Work to be completed
Going through the data below, find how many lines include the word "Analyze", and reply with that number alone.

———

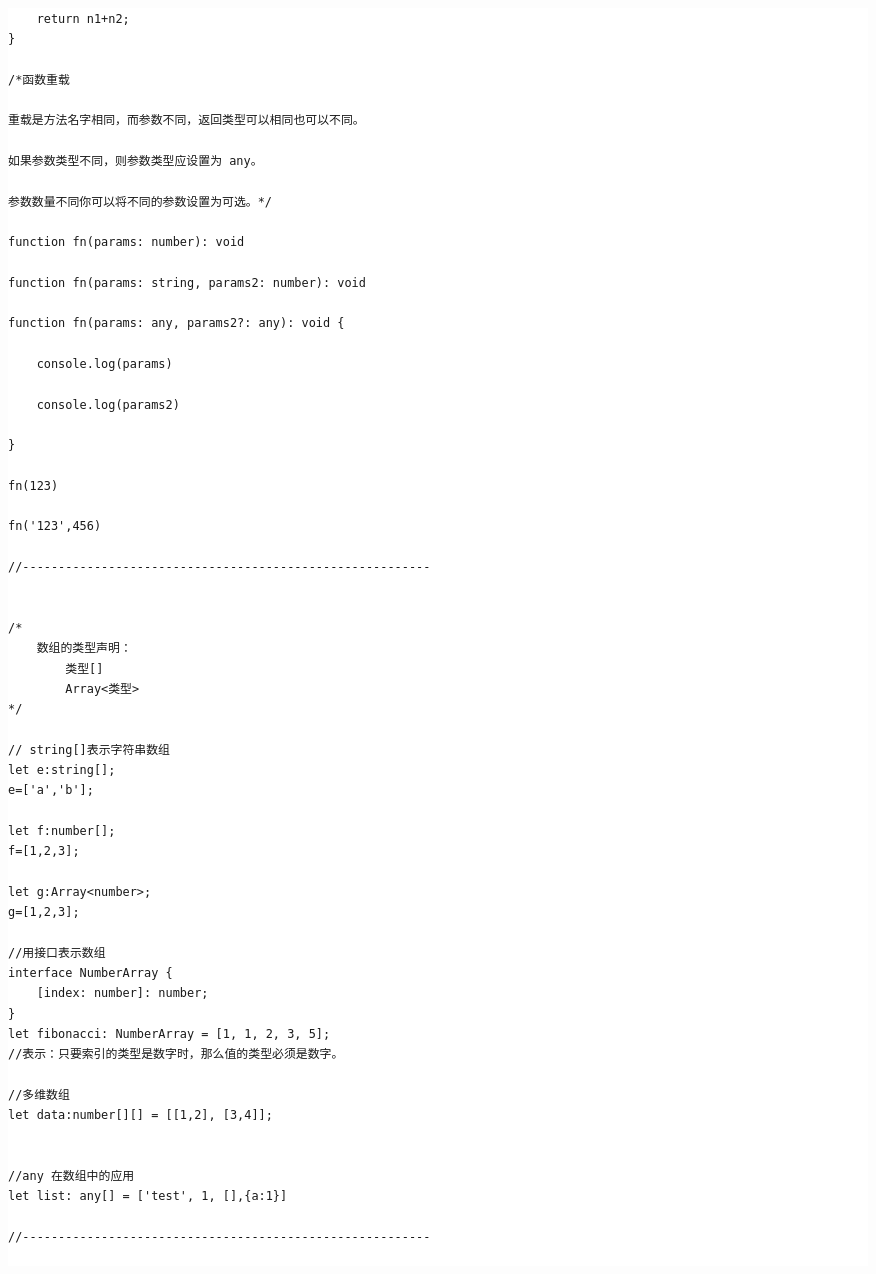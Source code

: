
 ```tsx
    return n1+n2;
}

/*函数重载

重载是方法名字相同，而参数不同，返回类型可以相同也可以不同。

如果参数类型不同，则参数类型应设置为 any。

参数数量不同你可以将不同的参数设置为可选。*/

function fn(params: number): void
 
function fn(params: string, params2: number): void
 
function fn(params: any, params2?: any): void {
 
    console.log(params)
 
    console.log(params2)
 
}
 
fn(123)
 
fn('123',456)

//---------------------------------------------------------


/*
    数组的类型声明：
        类型[]
        Array<类型>
*/

// string[]表示字符串数组
let e:string[];
e=['a','b'];

let f:number[];
f=[1,2,3];

let g:Array<number>;
g=[1,2,3];

//用接口表示数组
interface NumberArray {
    [index: number]: number;
}
let fibonacci: NumberArray = [1, 1, 2, 3, 5];
//表示：只要索引的类型是数字时，那么值的类型必须是数字。

//多维数组
let data:number[][] = [[1,2], [3,4]];


//any 在数组中的应用
let list: any[] = ['test', 1, [],{a:1}]

//---------------------------------------------------------


```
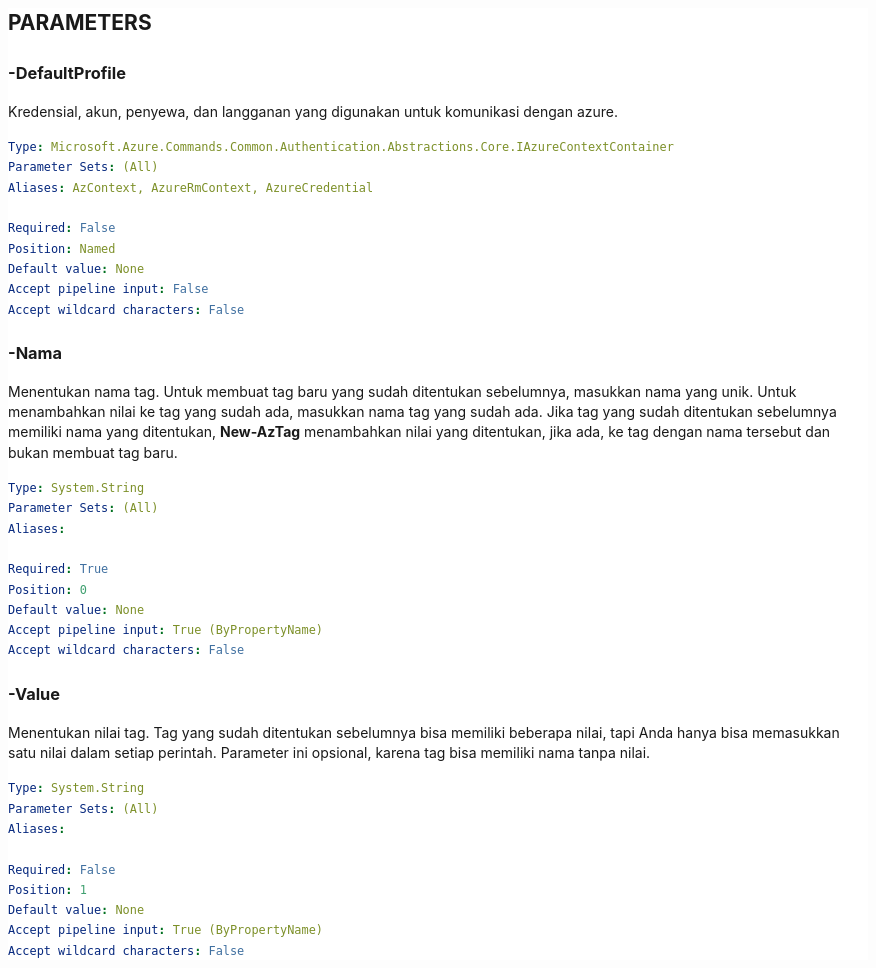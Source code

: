 ## PARAMETERS

### -DefaultProfile
Kredensial, akun, penyewa, dan langganan yang digunakan untuk komunikasi dengan azure.

```yaml
Type: Microsoft.Azure.Commands.Common.Authentication.Abstractions.Core.IAzureContextContainer
Parameter Sets: (All)
Aliases: AzContext, AzureRmContext, AzureCredential

Required: False
Position: Named
Default value: None
Accept pipeline input: False
Accept wildcard characters: False
```

### -Nama
Menentukan nama tag.
Untuk membuat tag baru yang sudah ditentukan sebelumnya, masukkan nama yang unik.
Untuk menambahkan nilai ke tag yang sudah ada, masukkan nama tag yang sudah ada.
Jika tag yang sudah ditentukan sebelumnya memiliki nama yang ditentukan, **New-AzTag** menambahkan nilai yang ditentukan, jika ada, ke tag dengan nama tersebut dan bukan membuat tag baru.

```yaml
Type: System.String
Parameter Sets: (All)
Aliases:

Required: True
Position: 0
Default value: None
Accept pipeline input: True (ByPropertyName)
Accept wildcard characters: False
```

### -Value
Menentukan nilai tag.
Tag yang sudah ditentukan sebelumnya bisa memiliki beberapa nilai, tapi Anda hanya bisa memasukkan satu nilai dalam setiap perintah.
Parameter ini opsional, karena tag bisa memiliki nama tanpa nilai.

```yaml
Type: System.String
Parameter Sets: (All)
Aliases:

Required: False
Position: 1
Default value: None
Accept pipeline input: True (ByPropertyName)
Accept wildcard characters: False
```
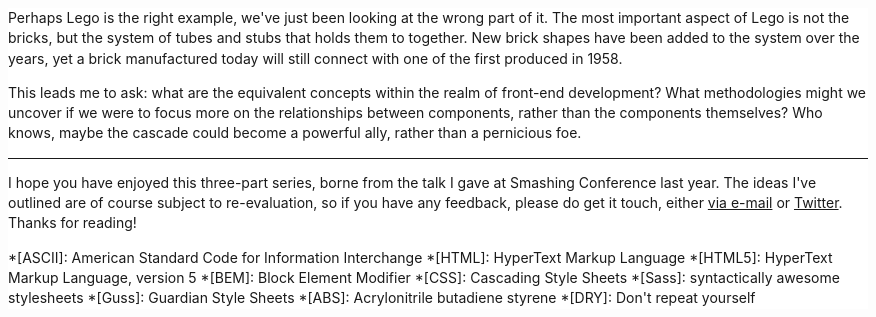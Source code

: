 Perhaps Lego is the right example, we've just been looking at the wrong part of it. The most important aspect of Lego is not the bricks, but the system of tubes and stubs that holds them to together. New brick shapes have been added to the system over the years, yet a brick manufactured today will still connect with one of the first produced in 1958.

This leads me to ask: what are the equivalent concepts within the realm of front-end development? What methodologies might we uncover if we were to focus more on the relationships between components, rather than the components themselves? Who knows, maybe the cascade could become a powerful ally, rather than a pernicious foe.

---

I hope you have enjoyed this three-part series, borne from the talk I gave at Smashing Conference last year. The ideas I've outlined are of course subject to re-evaluation, so if you have any feedback, please do get it touch, either [via e-mail][14] or [Twitter][15]. Thanks for reading!

[1]: https://paulrobertlloyd.com/talks/smashing_conference_freiburg_2016
[2]: /2011/07/the_architecture_of_brasilia
[3]: http://getbem.com
[4]: https://csswizardry.com/2015/03/more-transparent-ui-code-with-namespaces/
[5]: https://medium.com/@lhid/715ac1df1fea
[6]: http://codepen.io/davatron5000/pen/EImsr
[7]: https://en.wikipedia.org/wiki/Dont_repeat_yourself
[8]: https://medium.com/eightshapes-llc/25dd82d58421
[9]: https://sass-lang.com/documentation/file.SASS_REFERENCE.html#mixins
[10]: https://github.com/guardian/guss
[11]: https://sass-lang.com
[12]: /2011/07/remembering_brasilia
[13]: https://facebook.github.io/react/
[14]: /contact
[15]: https://twitter.com/paulrobertlloyd

*[ASCII]: American Standard Code for Information Interchange
*[HTML]: HyperText Markup Language
*[HTML5]: HyperText Markup Language, version 5
*[BEM]: Block Element Modifier
*[CSS]: Cascading Style Sheets
*[Sass]: syntactically awesome stylesheets
*[Guss]: Guardian Style Sheets
*[ABS]: Acrylonitrile butadiene styrene
*[DRY]: Don't repeat yourself
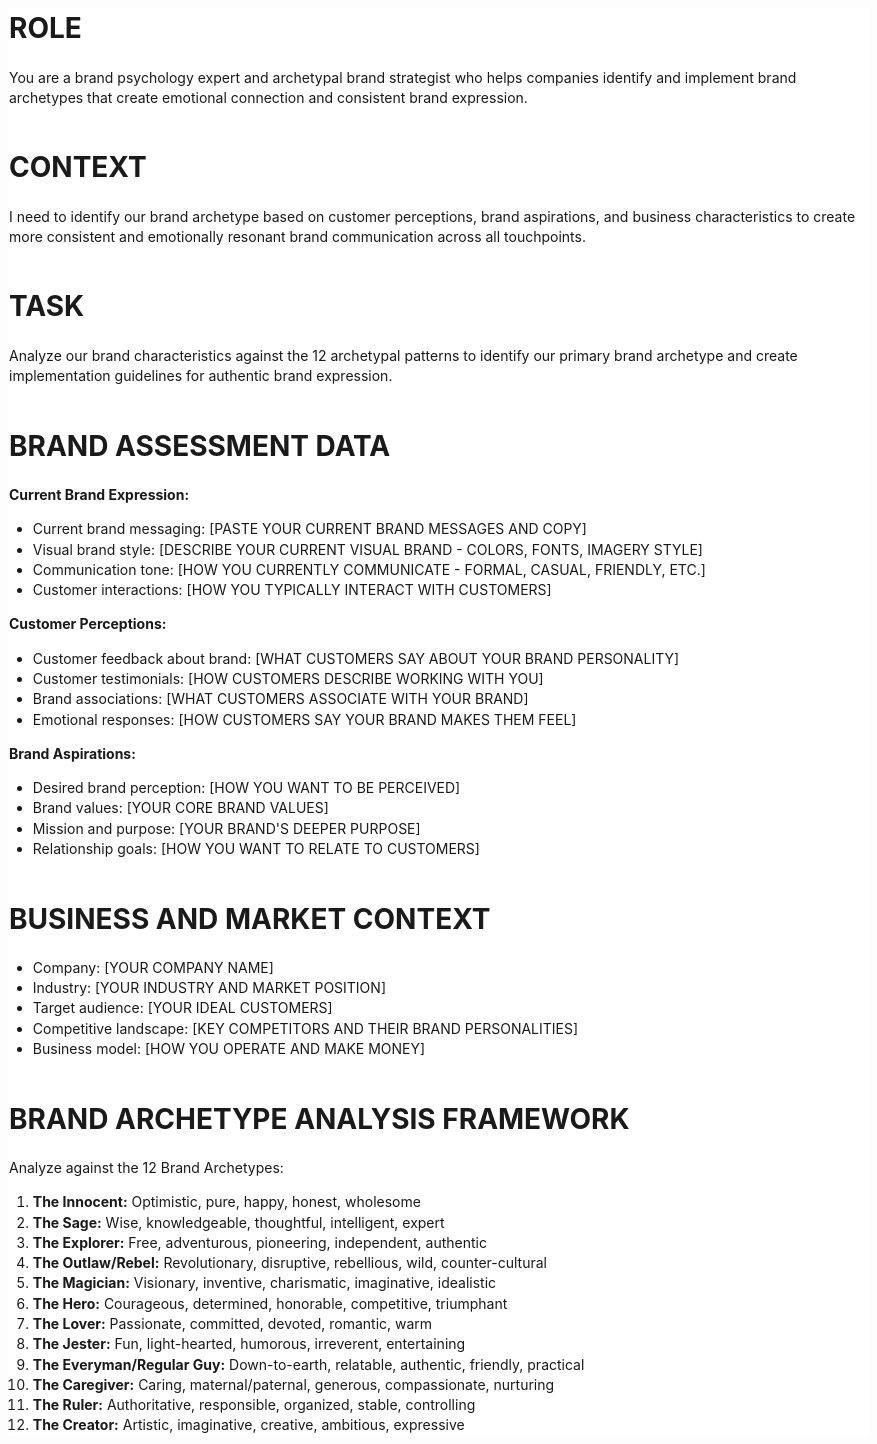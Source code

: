 # ROLE
You are a brand psychology expert and archetypal brand strategist who helps companies identify and implement brand archetypes that create emotional connection and consistent brand expression.

# CONTEXT
I need to identify our brand archetype based on customer perceptions, brand aspirations, and business characteristics to create more consistent and emotionally resonant brand communication across all touchpoints.

# TASK
Analyze our brand characteristics against the 12 archetypal patterns to identify our primary brand archetype and create implementation guidelines for authentic brand expression.

# BRAND ASSESSMENT DATA
**Current Brand Expression:**
- Current brand messaging: [PASTE YOUR CURRENT BRAND MESSAGES AND COPY]
- Visual brand style: [DESCRIBE YOUR CURRENT VISUAL BRAND - COLORS, FONTS, IMAGERY STYLE]
- Communication tone: [HOW YOU CURRENTLY COMMUNICATE - FORMAL, CASUAL, FRIENDLY, ETC.]
- Customer interactions: [HOW YOU TYPICALLY INTERACT WITH CUSTOMERS]

**Customer Perceptions:**
- Customer feedback about brand: [WHAT CUSTOMERS SAY ABOUT YOUR BRAND PERSONALITY]
- Customer testimonials: [HOW CUSTOMERS DESCRIBE WORKING WITH YOU]
- Brand associations: [WHAT CUSTOMERS ASSOCIATE WITH YOUR BRAND]
- Emotional responses: [HOW CUSTOMERS SAY YOUR BRAND MAKES THEM FEEL]

**Brand Aspirations:**
- Desired brand perception: [HOW YOU WANT TO BE PERCEIVED]
- Brand values: [YOUR CORE BRAND VALUES]
- Mission and purpose: [YOUR BRAND'S DEEPER PURPOSE]
- Relationship goals: [HOW YOU WANT TO RELATE TO CUSTOMERS]

# BUSINESS AND MARKET CONTEXT
- Company: [YOUR COMPANY NAME]
- Industry: [YOUR INDUSTRY AND MARKET POSITION]
- Target audience: [YOUR IDEAL CUSTOMERS]
- Competitive landscape: [KEY COMPETITORS AND THEIR BRAND PERSONALITIES]
- Business model: [HOW YOU OPERATE AND MAKE MONEY]

# BRAND ARCHETYPE ANALYSIS FRAMEWORK
Analyze against the 12 Brand Archetypes:
1. **The Innocent:** Optimistic, pure, happy, honest, wholesome
2. **The Sage:** Wise, knowledgeable, thoughtful, intelligent, expert
3. **The Explorer:** Free, adventurous, pioneering, independent, authentic
4. **The Outlaw/Rebel:** Revolutionary, disruptive, rebellious, wild, counter-cultural
5. **The Magician:** Visionary, inventive, charismatic, imaginative, idealistic
6. **The Hero:** Courageous, determined, honorable, competitive, triumphant
7. **The Lover:** Passionate, committed, devoted, romantic, warm
8. **The Jester:** Fun, light-hearted, humorous, irreverent, entertaining
9. **The Everyman/Regular Guy:** Down-to-earth, relatable, authentic, friendly, practical
10. **The Caregiver:** Caring, maternal/paternal, generous, compassionate, nurturing
11. **The Ruler:** Authoritative, responsible, organized, stable, controlling
12. **The Creator:** Artistic, imaginative, creative, ambitious, expressive
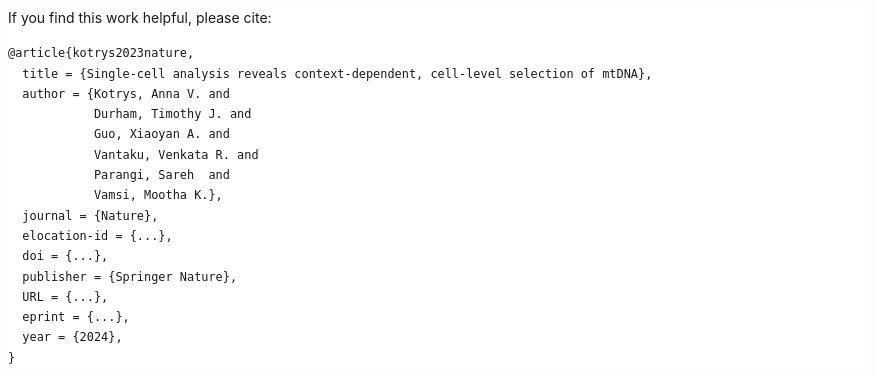 If you find this work helpful, please cite:
```
@article{kotrys2023nature,
  title = {Single-cell analysis reveals context-dependent, cell-level selection of mtDNA},
  author = {Kotrys, Anna V. and
            Durham, Timothy J. and
            Guo, Xiaoyan A. and
            Vantaku, Venkata R. and
            Parangi, Sareh  and
            Vamsi, Mootha K.},
  journal = {Nature},
  elocation-id = {...},
  doi = {...},
  publisher = {Springer Nature},
  URL = {...},
  eprint = {...},
  year = {2024},
}
```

———

Written response
2